Luciano Borges – Temos Fagu, Jayamu, Laredo, Maia e Mandarin, Nur Sarai e Nehru. Todos esses são touros já com progênie. Em 2012, lançamos a primeira bateria de touros jovens selecionados para a eficiência alimentar. Desses, posso citar Playboy, Peron e Poker, todos com sêmen disponível na ABS Pecplan.

Revista AG – Como é essa parceria com a ABS Pecplan?

Luciano Borges – Há 10 anos a ABS nos procurou para ver se permitiríamos a eles escolher um determinado número de touros para coletarem, e, em troca disso, eles treinariam uma equipe para vender nossos produtos. E deu muito certo.

Revista AG – O Sistema GrowSafe é resultado de uma segunda parceria?
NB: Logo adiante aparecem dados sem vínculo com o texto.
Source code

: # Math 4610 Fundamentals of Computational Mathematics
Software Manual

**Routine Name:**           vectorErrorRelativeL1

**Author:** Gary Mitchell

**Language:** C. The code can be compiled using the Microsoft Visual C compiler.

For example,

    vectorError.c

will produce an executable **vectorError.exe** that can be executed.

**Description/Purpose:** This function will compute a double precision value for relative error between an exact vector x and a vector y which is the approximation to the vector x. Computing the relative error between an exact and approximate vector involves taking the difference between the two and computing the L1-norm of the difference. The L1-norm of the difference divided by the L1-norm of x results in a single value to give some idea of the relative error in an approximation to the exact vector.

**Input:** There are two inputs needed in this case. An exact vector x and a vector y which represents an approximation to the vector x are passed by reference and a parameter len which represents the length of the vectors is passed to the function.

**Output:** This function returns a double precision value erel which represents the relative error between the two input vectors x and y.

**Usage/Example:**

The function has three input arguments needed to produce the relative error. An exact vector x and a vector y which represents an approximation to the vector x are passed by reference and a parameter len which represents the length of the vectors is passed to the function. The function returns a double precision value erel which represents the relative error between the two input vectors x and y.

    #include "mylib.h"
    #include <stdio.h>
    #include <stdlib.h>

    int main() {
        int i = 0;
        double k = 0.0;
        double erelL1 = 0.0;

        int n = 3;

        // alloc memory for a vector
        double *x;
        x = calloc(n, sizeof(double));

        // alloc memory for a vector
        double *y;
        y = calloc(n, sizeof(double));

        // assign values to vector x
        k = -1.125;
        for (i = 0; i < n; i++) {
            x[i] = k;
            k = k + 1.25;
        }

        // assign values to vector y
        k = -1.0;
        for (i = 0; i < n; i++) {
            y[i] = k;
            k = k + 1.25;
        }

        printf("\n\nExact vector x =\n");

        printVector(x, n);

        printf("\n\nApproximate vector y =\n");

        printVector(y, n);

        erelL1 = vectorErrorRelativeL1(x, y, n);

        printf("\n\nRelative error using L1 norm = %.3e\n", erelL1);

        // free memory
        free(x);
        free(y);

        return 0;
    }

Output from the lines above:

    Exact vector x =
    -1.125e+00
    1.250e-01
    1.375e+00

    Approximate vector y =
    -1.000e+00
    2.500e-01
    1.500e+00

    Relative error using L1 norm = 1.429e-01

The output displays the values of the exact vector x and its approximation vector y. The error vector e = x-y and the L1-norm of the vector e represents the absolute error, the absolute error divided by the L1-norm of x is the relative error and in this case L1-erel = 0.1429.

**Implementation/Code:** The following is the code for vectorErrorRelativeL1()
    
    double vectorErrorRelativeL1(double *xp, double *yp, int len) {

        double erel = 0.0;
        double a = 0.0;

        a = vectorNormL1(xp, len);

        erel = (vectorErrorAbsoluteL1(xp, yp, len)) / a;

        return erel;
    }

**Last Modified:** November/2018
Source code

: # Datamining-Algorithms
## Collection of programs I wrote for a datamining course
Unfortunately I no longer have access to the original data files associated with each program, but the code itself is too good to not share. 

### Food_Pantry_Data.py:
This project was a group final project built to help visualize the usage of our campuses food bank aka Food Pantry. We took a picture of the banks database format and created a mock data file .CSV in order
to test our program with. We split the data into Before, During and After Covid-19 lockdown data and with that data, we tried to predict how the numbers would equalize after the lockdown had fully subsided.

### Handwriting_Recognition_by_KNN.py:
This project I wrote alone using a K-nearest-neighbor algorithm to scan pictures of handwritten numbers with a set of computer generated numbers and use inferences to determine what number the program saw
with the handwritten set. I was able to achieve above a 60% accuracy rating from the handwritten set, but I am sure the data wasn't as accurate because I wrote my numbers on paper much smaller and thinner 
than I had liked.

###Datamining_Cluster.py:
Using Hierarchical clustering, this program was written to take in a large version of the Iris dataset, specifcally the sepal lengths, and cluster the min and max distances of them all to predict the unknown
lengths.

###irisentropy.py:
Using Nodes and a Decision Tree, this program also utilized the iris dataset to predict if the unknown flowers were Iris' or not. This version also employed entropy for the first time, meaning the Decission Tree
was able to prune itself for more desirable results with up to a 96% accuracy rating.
Luciano Borges – Sim. Levando em conta que a alimentação dos animais representa hoje 70% do custo de produção, decidimos apostar nessa característica. Em função disso, e com interesse em iniciar a seleção para a eficiência alimentar, fizemos uma segunda parceria com a ABS e importamos do Canadá o sistema de cocho GrowSafe.

Revista AG – E o que esse sistema tem agregado à produção?

Luciano Borges – Eu vou te dar um exemplo da diversidade genética para essa característica. Em um grupo de 140 animais, se você pegar os cinco economicamente mais eficientes e comparar com os cinco menos eficientes, você vai observar que, para produzir o mesmo peso, os menos eficientes consomem mais que o dobro de alimento que os mais eficientes. Estamos avaliando os animais seguidamente e muito satisfeitos com o resultado.

Revista AG – Qual a expectativa para o mercado esse ano?

Luciano Borges – Não esperamos muitas coisas, pois a pecuária no Brasil está numa rota muito difícil. O monopólio dos frigoríficos, o BNDES financiando um “grupo pequeno” que está estabelecendo os preços no mercado e exerce uma influência direta para quem produz genética, como é o nosso caso. A impressão que eu tenho é que o Governo quer acabar com a pecuária.

Revista AG – E quais eventos a Matinha está preparando para 2013?

Luciano Borges – Neste ano, estamos programando três grandes leilões. O primeiro deles será o Super Touros Virtual, no dia 7 de abril. Serão 160 touros de 28 a 30 meses de idade que foram produzidos no Pará por meio de FIV, totalmente a pasto. O segundo leilão virtual será dia 2 de junho, o Matrizes Matinha, com uma oferta de 200 fêmeas. E, no dia 18 de agosto, teremos a oferta de 300 touros no presencial Megatouros Matinha, em Uberaba/MG.